[Source records]
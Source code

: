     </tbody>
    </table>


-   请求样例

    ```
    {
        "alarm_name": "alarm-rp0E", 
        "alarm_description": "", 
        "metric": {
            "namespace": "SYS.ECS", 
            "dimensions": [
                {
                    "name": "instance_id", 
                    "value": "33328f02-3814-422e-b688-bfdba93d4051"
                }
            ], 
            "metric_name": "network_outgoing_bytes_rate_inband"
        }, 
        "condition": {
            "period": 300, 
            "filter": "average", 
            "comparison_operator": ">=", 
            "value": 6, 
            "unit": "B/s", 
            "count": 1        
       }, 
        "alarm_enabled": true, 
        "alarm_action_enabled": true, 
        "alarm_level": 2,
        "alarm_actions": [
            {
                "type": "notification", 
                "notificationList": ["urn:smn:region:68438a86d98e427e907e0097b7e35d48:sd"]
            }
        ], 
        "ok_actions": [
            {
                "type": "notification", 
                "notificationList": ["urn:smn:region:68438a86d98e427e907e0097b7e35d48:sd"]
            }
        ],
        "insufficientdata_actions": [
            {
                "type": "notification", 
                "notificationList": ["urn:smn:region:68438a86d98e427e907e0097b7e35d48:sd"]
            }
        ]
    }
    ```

[Exercise] Reproduce the lines above. Leave each one as it is.

[Solution to this task]
Source code

:     </tbody>
    </table>


-   请求样例

    ```
    {
        "alarm_name": "alarm-rp0E", 
        "alarm_description": "", 
        "metric": {
            "namespace": "SYS.ECS", 
            "dimensions": [
                {
                    "name": "instance_id", 
                    "value": "33328f02-3814-422e-b688-bfdba93d4051"
                }
            ], 
            "metric_name": "network_outgoing_bytes_rate_inband"
        }, 
        "condition": {
            "period": 300, 
            "filter": "average", 
            "comparison_operator": ">=", 
            "value": 6, 
            "unit": "B/s", 
            "count": 1        
       }, 
        "alarm_enabled": true, 
        "alarm_action_enabled": true, 
        "alarm_level": 2,
        "alarm_actions": [
            {
                "type": "notification", 
                "notificationList": ["urn:smn:region:68438a86d98e427e907e0097b7e35d48:sd"]
            }
        ], 
        "ok_actions": [
            {
                "type": "notification", 
                "notificationList": ["urn:smn:region:68438a86d98e427e907e0097b7e35d48:sd"]
            }
        ],
        "insufficientdata_actions": [
            {
                "type": "notification", 
                "notificationList": ["urn:smn:region:68438a86d98e427e907e0097b7e35d48:sd"]
            }
        ]
    }
    ```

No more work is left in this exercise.